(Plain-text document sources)
-=-=-
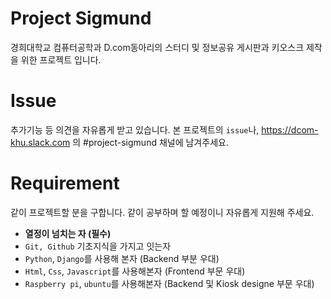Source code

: # Project Sigmund
경희대학교 컴퓨터공학과 D.com동아리의 스터디 및 정보공유 게시판과 키오스크 제작을 위한 프로젝트 입니다.  

# Issue
추가기능 등 의견을 자유롭게 받고 있습니다. 
본 프로젝트의 `issue`나, https://dcom-khu.slack.com 의 #project-sigmund 채널에 남겨주세요.

# Requirement
같이 프로젝트할 분을 구합니다. 
같이 공부하며 할 예정이니 자유롭게 지원해 주세요.

- **열정이 넘치는 자 (필수)**  
- `Git, Github` 기초지식을 가지고 잇는자
- `Python`, `Django`를 사용해 본자 (Backend 부분 우대) 
- `Html`, `Css`, `Javascript`를 사용해본자 (Frontend 부문 우대)  
- `Raspberry pi`, `ubuntu`를 사용해본자 (Backend 및 Kiosk designe 부문 우대)  
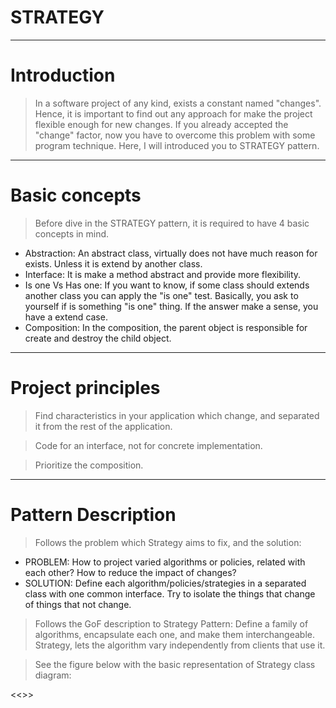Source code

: # STRATEGY

----
# Introduction

> In a software project of any kind, exists a constant named "changes". Hence,
it is important to find out any approach for make the project flexible enough 
for new changes. If you already accepted the "change" factor, now you have to
overcome this problem with some program technique. Here, I will introduced you
to STRATEGY pattern.

----
# Basic concepts

> Before dive in the STRATEGY pattern, it is required to have 4 basic concepts
in mind.

* Abstraction: An abstract class, virtually does not have much reason for
  exists. Unless it is extend by another class.
* Interface: It is make a method abstract and provide more flexibility. 
* Is one Vs Has one: If you want to know, if some class should extends another
  class you can apply the "is one" test. Basically, you ask to yourself if is
  something "is one" thing. If the answer make a sense, you have a extend case.
* Composition: In the composition, the parent object is responsible for create
  and destroy the child object.

----
# Project principles

> Find characteristics in your application which change, and separated it from
the rest of the application.

> Code for an interface, not for concrete implementation.

> Prioritize the composition.

----
# Pattern Description

> Follows the problem which Strategy aims to fix, and the solution:

* PROBLEM: How to project varied algorithms or policies, related with each
  other? How to reduce the impact of changes?
* SOLUTION: Define each algorithm/policies/strategies in a separated class
  with one common interface. Try to isolate the things that change of things
  that not change. 

> Follows the GoF description to Strategy Pattern:
Define a family of algorithms, encapsulate each one, and make them 
interchangeable. Strategy, lets the algorithm vary independently from clients
that use it.

> See the figure below with the basic representation of Strategy class diagram:

<<<Picture>>>

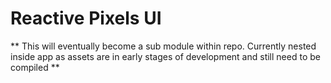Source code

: # Reactive Pixels UI

** This will eventually become a sub module within repo. Currently nested inside app as assets are in early stages of development and still need to be compiled **
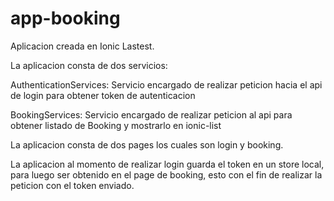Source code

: # app-booking

Aplicacion creada en Ionic Lastest.

La aplicacion consta de dos servicios:

AuthenticationServices: Servicio encargado de realizar peticion hacia el api de login para obtener token de autenticacion

BookingServices: Servicio encargado de realizar peticion al api para obtener listado de Booking y mostrarlo en ionic-list

La aplicacion consta de dos pages los cuales son login y booking.

La aplicacion al momento de realizar login guarda el token en un store local, para luego ser obtenido en el page de booking, esto con el fin de realizar la peticion con el token enviado.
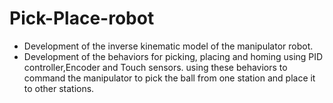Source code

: # Pick-Place-robot
-  Development of the inverse kinematic model of the manipulator robot.
-  Development of the behaviors for picking, placing and homing using PID controller,Encoder and Touch sensors. using these behaviors to command the manipulator to       pick the ball from one station and place it to other stations.
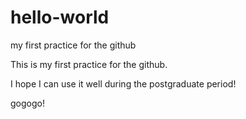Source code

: # hello-world
my first practice for the github



This is my first practice for the github.


I hope I can use it well during the postgraduate period!



gogogo!
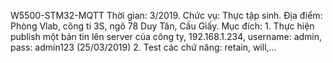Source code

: ﻿W5500-STM32-MQTT
Thời gian: 3/2019.
Chức vụ: Thực tập sinh.
Địa điểm: Phòng Vlab, công ti 3S, ngõ 78 Duy Tân, Cầu Giấy.
Mục đích: 1. Thực hiện publish một bản tin lên server của công ty, 192.168.1.234, username: admin, pass: admin123 (25/03/2019)
          2. Test các chứ năng: retain, will,...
-=-=-
Task: Pull out every line of the records above that contains the word "composition".

Response box:
* Composition: In the composition, the parent object is responsible for create
> Prioritize the composition.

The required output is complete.